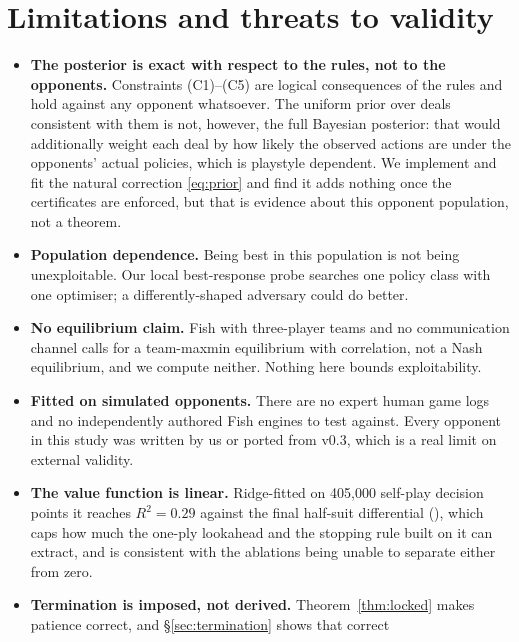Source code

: \section{Limitations and threats to validity}
\label{sec:limitations}

\begin{itemize}
  \item \textbf{The posterior is exact with respect to the rules, not to the
        opponents.} Constraints (C1)--(C5) are logical consequences of the
        rules and hold against any opponent whatsoever. The uniform prior over
        deals consistent with them is not, however, the full Bayesian posterior:
        that would additionally weight each deal by how likely the observed
        actions are under the opponents' actual policies, which is playstyle
        dependent. We implement and fit the natural correction \eqref{eq:prior}
        and find it adds nothing once the certificates are enforced, but that is
        evidence about this opponent population, not a theorem.
  \item \textbf{Population dependence.} Being best in this population is not
        being unexploitable. Our local best-response probe searches one policy
        class with one optimiser; a differently-shaped adversary could do better.
  \item \textbf{No equilibrium claim.} Fish with three-player teams and no
        communication channel calls for a team-maxmin equilibrium with
        correlation, not a Nash equilibrium, and we compute neither. Nothing here
        bounds exploitability.
  \item \textbf{Fitted on simulated opponents.} There are no expert human game
        logs and no independently authored Fish engines to test against. Every
        opponent in this study was written by us or ported from v0.3, which is a
        real limit on external validity.
  \item \textbf{The value function is linear.} Ridge-fitted on 405{,}000
        self-play decision points it reaches $R^2 = 0.29$ against the final
        half-suit differential
        (), which caps how much
        the one-ply lookahead and the stopping rule built on it can extract, and
        is consistent with the ablations being unable to separate either from
        zero.
  \item \textbf{Termination is imposed, not derived.} Theorem~\ref{thm:locked}
        makes patience correct, and \S\ref{sec:termination} shows that correct

\end{itemize}
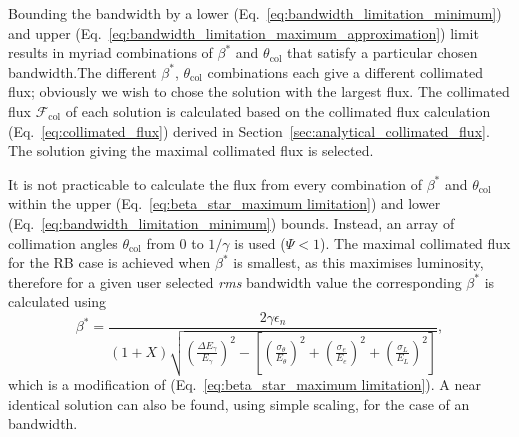 \documentclass[../main.tex]{subfiles}
\begin{document}
Bounding the  bandwidth by a lower (Eq.~\ref{eq:bandwidth_limitation_minimum}) and upper (Eq.~\ref{eq:bandwidth_limitation_maximum_approximation}) limit results in myriad combinations of $\beta^{*}$ and $\theta_{\mathrm{col}}$ that satisfy a particular chosen bandwidth.The different $\beta^{*}$, $\theta_{\mathrm{col}}$ combinations each give a different collimated flux; obviously we wish to chose the solution with the largest flux. The collimated flux $\mathcal{F}_{\mathrm{col}}$ of each solution is calculated based on the collimated flux calculation (Eq.~\ref{eq:collimated_flux}) derived in Section~\ref{sec:analytical_collimated_flux}. The solution giving the maximal collimated flux is selected. 

It is not practicable to calculate the flux from every combination of $\beta^{*}$ and $\theta_{\mathrm{col}}$ within the upper (Eq.~\ref{eq:beta_star_maximum limitation}) and lower (Eq.~\ref{eq:bandwidth_limitation_minimum}) bounds. Instead, an array of collimation angles $\theta_{\mathrm{col}}$ from 0 to $1/\gamma$ is used ($\Psi<1$). The maximal collimated flux for the RB case is achieved when $\beta^{*}$ is smallest, as this maximises luminosity, therefore for a given user selected \textit{rms} bandwidth value the corresponding $\beta^{*}$ is calculated using
\begin{equation}
\beta^{*} = \frac{2\gamma\epsilon_{n}}{\left(1+X\right)\sqrt{\left(\frac{\Delta E_{\gamma}}{E_{\gamma}}\right)^{2}-\left[\left(\frac{\sigma_{\theta}}{E_{\theta}}\right)^{2}+\left(\frac{\sigma_{e}}{E_{e}}\right)^{2}+\left(\frac{\sigma_{L}}{E_{L}}\right)^{2}\right]}},
\label{eq:beta_star_round_beam}
\end{equation}
which is a modification of (Eq.~\ref{eq:beta_star_maximum limitation}). A near identical solution can also be found, using simple scaling, for the case of an  bandwidth. 
\end{document}
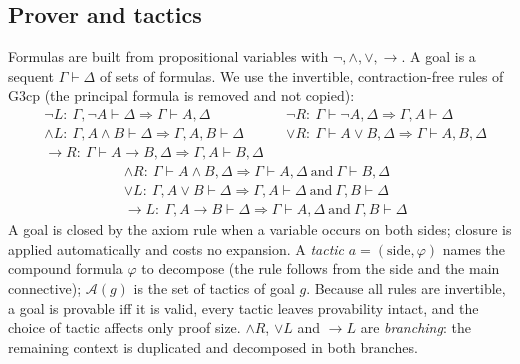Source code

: \subsection{Prover and tactics}
Formulas are built from  propositional variables with $\neg,\wedge,\vee,\rightarrow$. A goal is a sequent $\Gamma\vdash\Delta$ of sets of formulas. We use the invertible, contraction-free rules of G3cp (the principal formula is removed and not copied):
\begin{align*}
&\neg L:\ \Gamma,\neg A\vdash\Delta \Rightarrow \Gamma\vdash A,\Delta &&\neg R:\ \Gamma\vdash\neg A,\Delta\Rightarrow \Gamma,A\vdash\Delta\\
&\wedge L:\ \Gamma,A\wedge B\vdash\Delta\Rightarrow\Gamma,A,B\vdash\Delta &&\vee R:\ \Gamma\vdash A\vee B,\Delta\Rightarrow\Gamma\vdash A,B,\Delta\\
&\rightarrow R:\ \Gamma\vdash A\rightarrow B,\Delta\Rightarrow\Gamma,A\vdash B,\Delta
\end{align*}
\begin{align*}
&\wedge R:\ \Gamma\vdash A\wedge B,\Delta\Rightarrow \Gamma\vdash A,\Delta\ \text{and}\ \Gamma\vdash B,\Delta\\
&\vee L:\ \Gamma,A\vee B\vdash\Delta\Rightarrow \Gamma,A\vdash\Delta\ \text{and}\ \Gamma,B\vdash\Delta\\
&\rightarrow L:\ \Gamma,A\rightarrow B\vdash\Delta\Rightarrow \Gamma\vdash A,\Delta\ \text{and}\ \Gamma,B\vdash\Delta
\end{align*}
A goal is closed by the axiom rule when a variable occurs on both sides; closure is applied automatically and costs no expansion. A \emph{tactic} $a=(\text{side},\varphi)$ names the compound formula $\varphi$ to decompose (the rule follows from the side and the main connective); $\mathcal{A}(g)$ is the set of tactics of goal $g$. Because all rules are invertible, a goal is provable iff it is valid, every tactic leaves provability intact, and the choice of tactic affects only proof size. $\wedge R$, $\vee L$ and $\rightarrow L$ are \emph{branching}: the remaining context is duplicated and decomposed in both branches.


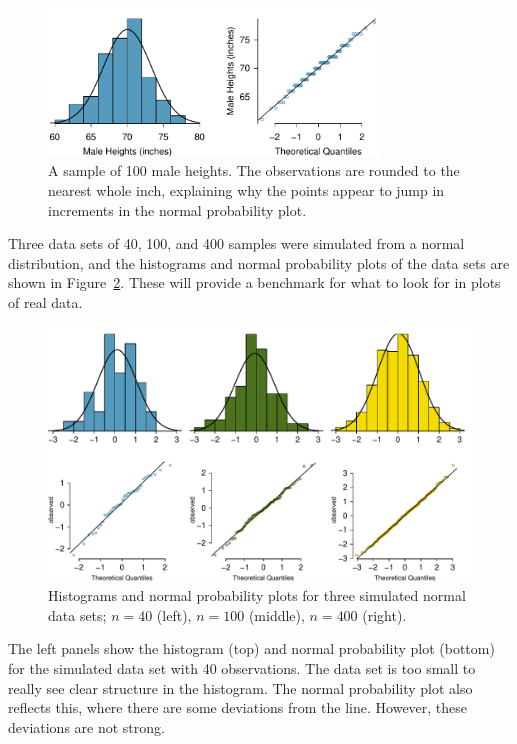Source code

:\begin{figure}[ht]
\centering
\includegraphics[width=0.78\textwidth]{ch_distributions/figures/fcidMHeights/fcidMHeights}
\caption{A sample of 100 male heights. The observations are rounded to the nearest whole inch, explaining why the points appear to jump in increments in the normal probability plot.}
\label{fcidMHeights}
\end{figure}


Three data sets of 40, 100, and 400 samples were simulated from a normal distribution, and the histograms and normal probability plots of the data sets are shown in Figure~\ref{normalExamples}. These will provide a benchmark for what to look for in plots of real data. \label{normalExamplesExample}

\begin{figure}
\centering
\includegraphics[width=\textwidth]{ch_distributions/figures/normalExamples/normalExamples}
\caption{Histograms and normal probability plots for three simulated normal data sets; $n=40$ (left), $n=100$ (middle), $n=400$ (right).}
\label{normalExamples}
\end{figure}

The left panels show the histogram (top) and normal probability plot (bottom) for the simulated data set with 40 observations. The data set is too small to really see clear structure in the histogram. The normal probability plot also reflects this, where there are some deviations from the line. However, these deviations are not strong.

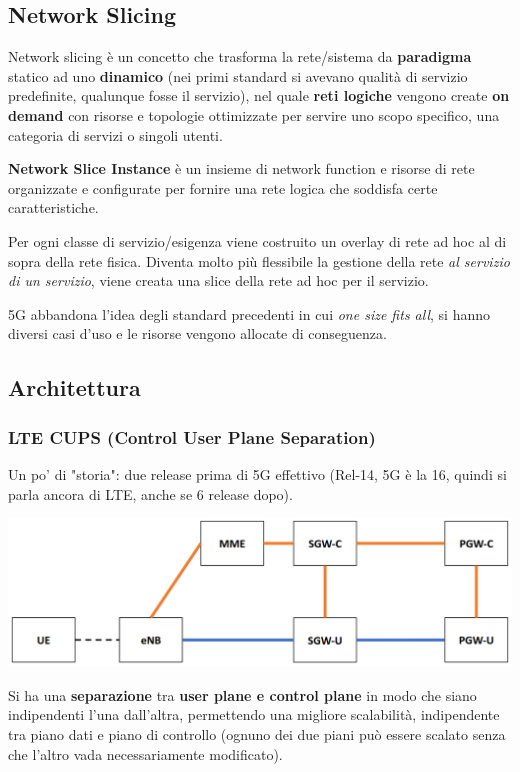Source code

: \subsection{Network Slicing}

Network slicing è un concetto che trasforma la rete/sistema  da \textbf{paradigma} statico ad uno \textbf{dinamico} (nei primi standard si avevano qualità di servizio predefinite, qualunque fosse il servizio), nel quale \textbf{reti logiche} vengono create \textbf{on demand} con risorse e topologie ottimizzate per servire uno scopo specifico, una categoria di servizi o singoli utenti.

\textbf{Network Slice Instance} è un insieme di network function e risorse di rete organizzate e configurate per fornire una rete logica che soddisfa certe caratteristiche.

Per ogni classe di servizio/esigenza viene costruito un overlay di rete ad hoc al di sopra della rete fisica. Diventa molto più flessibile la gestione della rete \textit{al servizio di un servizio}, viene creata una slice della rete ad hoc per il servizio.

5G abbandona l'idea degli standard precedenti in cui \textit{one size fits all}, si hanno diversi casi d'uso e le risorse vengono allocate di conseguenza.


\subsection{Architettura}

\subsubsection{LTE CUPS (Control User Plane Separation)}

Un po' di "storia": due release prima di 5G effettivo (Rel-14, 5G è la 16, quindi si parla ancora di LTE, anche se 6 release dopo). 
\begin{center}
	\includegraphics[width=0.7\linewidth]{img/5g/ltecups}
\end{center}
Si ha una \textbf{separazione} tra \textbf{user plane e control plane} in modo che siano indipendenti l'una dall'altra, permettendo una migliore scalabilità, indipendente tra piano dati e piano di controllo (ognuno dei due piani può essere scalato senza che l'altro vada necessariamente modificato). 

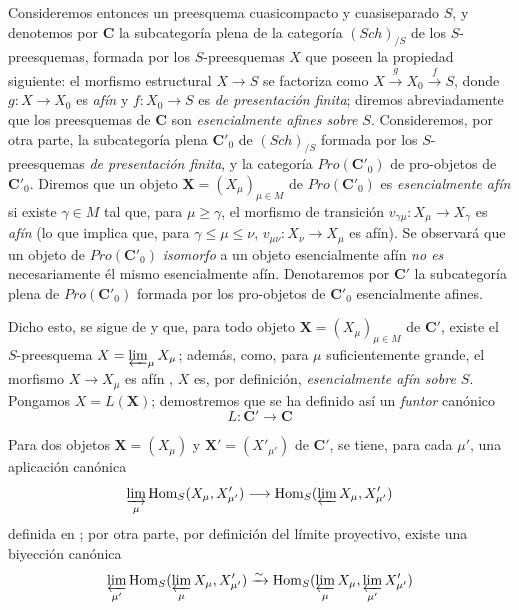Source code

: \begin{env}[8.13.4]
\label{IV.8.13.4-fr}
Consideremos entonces un preesquema cuasicompacto y cuasiseparado $S$, y denotemos por $\boldsymbol{C}$ la subcategoría plena de la categoría $(\boldsymbol{\mathit{Sch}})_{/S}$ de los $S$-preesquemas, formada por los $S$-preesquemas $X$ que poseen la propiedad siguiente: el morfismo estructural $X\to S$ se factoriza como $X\xrightarrow{g}X_0\xrightarrow{f}S$, donde $g:X\to X_0$ es \emph{afín} y $f:X_0\to S$ es \emph{de presentación finita}; diremos abreviadamente que los preesquemas de $\boldsymbol{C}$ son \emph{esencialmente afines sobre $S$}.
Consideremos, por otra parte, la subcategoría plena $\boldsymbol{C}'_0$ de $(\boldsymbol{\mathit{Sch}})_{/S}$ formada por los $S$-preesquemas \emph{de presentación finita}, y la categoría $\boldsymbol{\mathit{Pro}}(\boldsymbol{C}'_0)$ de pro-objetos de $\boldsymbol{C}'_0$.
Diremos que un objeto $\mathbf X=(X_\mu)_{\mu\in M}$ de $\boldsymbol{\mathit{Pro}}(\boldsymbol{C}'_0)$ es \emph{esencialmente afín} si existe $\gamma\in M$ tal que, para $\mu\geqslant\gamma$, el morfismo de transición $v_{\gamma\mu}:X_\mu\to X_\gamma$ es \emph{afín} (lo que implica que, para $\gamma\leqslant\mu\leqslant\nu$, $v_{\mu\nu}:X_\nu\to X_\mu$ es afín).
Se observará que un objeto de $\boldsymbol{\mathit{Pro}}(\boldsymbol{C}'_0)$ \emph{isomorfo} a un objeto esencialmente afín \emph{no es} necesariamente él mismo esencialmente afín.
Denotaremos por $\boldsymbol{C}'$ la subcategoría plena de $\boldsymbol{\mathit{Pro}}(\boldsymbol{C}'_0)$ formada por los pro-objetos de $\boldsymbol{C}'_0$ esencialmente afines.

Dicho esto, se sigue de  y  que, para todo objeto $\mathbf X=(X_\mu)_{\mu\in M}$ de $\boldsymbol{C}'$, existe el $S$-preesquema $X=\varprojlim_\mu X_\mu$; además, como, para $\mu$ suficientemente grande, el morfismo $X\to X_\mu$ es afín , $X$ es, por definición, \emph{esencialmente afín sobre $S$}.
Pongamos $X=L(\mathbf X)$; demostremos que se ha definido así un \emph{funtor} canónico
\begin{equation}
\label{IV.8.13.4.1-fr}
L:\boldsymbol{C}'\longrightarrow\boldsymbol{C} \tag{8.13.4.1}
\end{equation}

Para dos objetos $\mathbf X=(X_\mu)$ y $\mathbf X'=(X'_{\mu'})$ de $\boldsymbol{C}'$, se tiene, para cada $\mu'$, una aplicación canónica
\[
\varinjlim_\mu\operatorname{Hom}_S(X_\mu,X'_{\mu'})
\longrightarrow
\operatorname{Hom}_S(\varprojlim X_\mu,X'_{\mu'})
\]
definida en ; por otra parte, por definición del límite proyectivo, existe una biyección canónica
\[
\varprojlim_{\mu'}
\operatorname{Hom}_S(\varprojlim_\mu X_\mu,X'_{\mu'})
\xrightarrow{\sim}
\operatorname{Hom}_S(\varprojlim_\mu X_\mu,
\varprojlim_{\mu'}X'_{\mu'})
\]


\end{env}
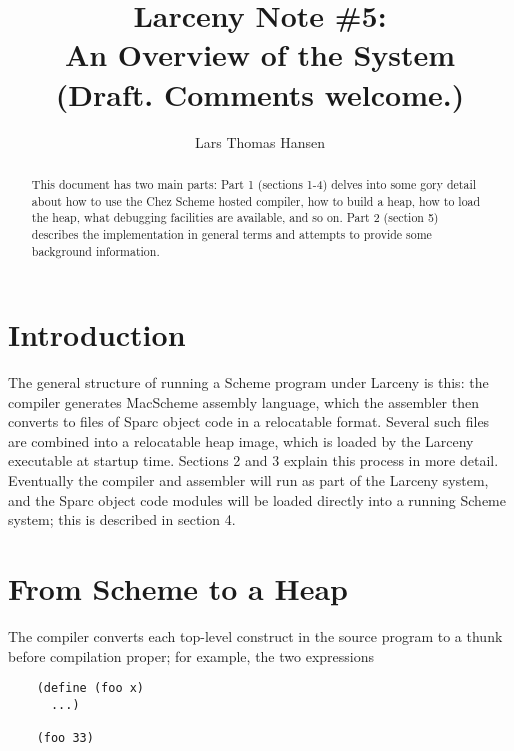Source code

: 

\title{Larceny Note \#5: \\
       An Overview of the System \\
       {\tenrm (Draft. Comments welcome.)}}
\author{Lars Thomas Hansen}


\maketitle

\begin{abstract}
This document has two main parts: Part 1 (sections 1-4) delves into some
gory detail about how to use the Chez Scheme hosted compiler, how to build a
heap, how to load the heap, what debugging facilities are available, and so
on. Part 2 (section 5) describes the implementation in general terms and
attempts to provide some background information.

\end{abstract}

\section{Introduction}

The general structure of running a Scheme program under Larceny is this: the
compiler generates MacScheme assembly language, which the assembler
then converts to files of Sparc object code in a relocatable format.
Several such files are combined into a relocatable heap image, which
is loaded by the Larceny executable at startup time. Sections
2 and 3 explain this process in more detail. Eventually the
compiler and assembler will run as part of the Larceny system, and the
Sparc object code modules will be loaded directly into a running
Scheme system; this is described in section 4.


\section{From Scheme to a Heap}
\label{compiling}

The compiler converts each top-level construct in the source program
to a thunk before compilation proper; for example, the two expressions

\begin{minipage}{\linewidth}
\begin{verbatim}
    (define (foo x)
      ...)

    (foo 33)
\end{verbatim}
\end{minipage}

- PROBLEM DESCRIPTION:
Would you please copy the lines above, from the one holding "compiler generates MacScheme" through the last, and nothing else?

- RESPONSE:
compiler generates MacScheme assembly language, which the assembler
then converts to files of Sparc object code in a relocatable format.
Several such files are combined into a relocatable heap image, which
is loaded by the Larceny executable at startup time. Sections
2 and 3 explain this process in more detail. Eventually the
compiler and assembler will run as part of the Larceny system, and the
Sparc object code modules will be loaded directly into a running
Scheme system; this is described in section 4.


\section{From Scheme to a Heap}
\label{compiling}

The compiler converts each top-level construct in the source program
to a thunk before compilation proper; for example, the two expressions

\begin{minipage}{\linewidth}
\begin{verbatim}
    (define (foo x)
      ...)

    (foo 33)
\end{verbatim}
\end{minipage}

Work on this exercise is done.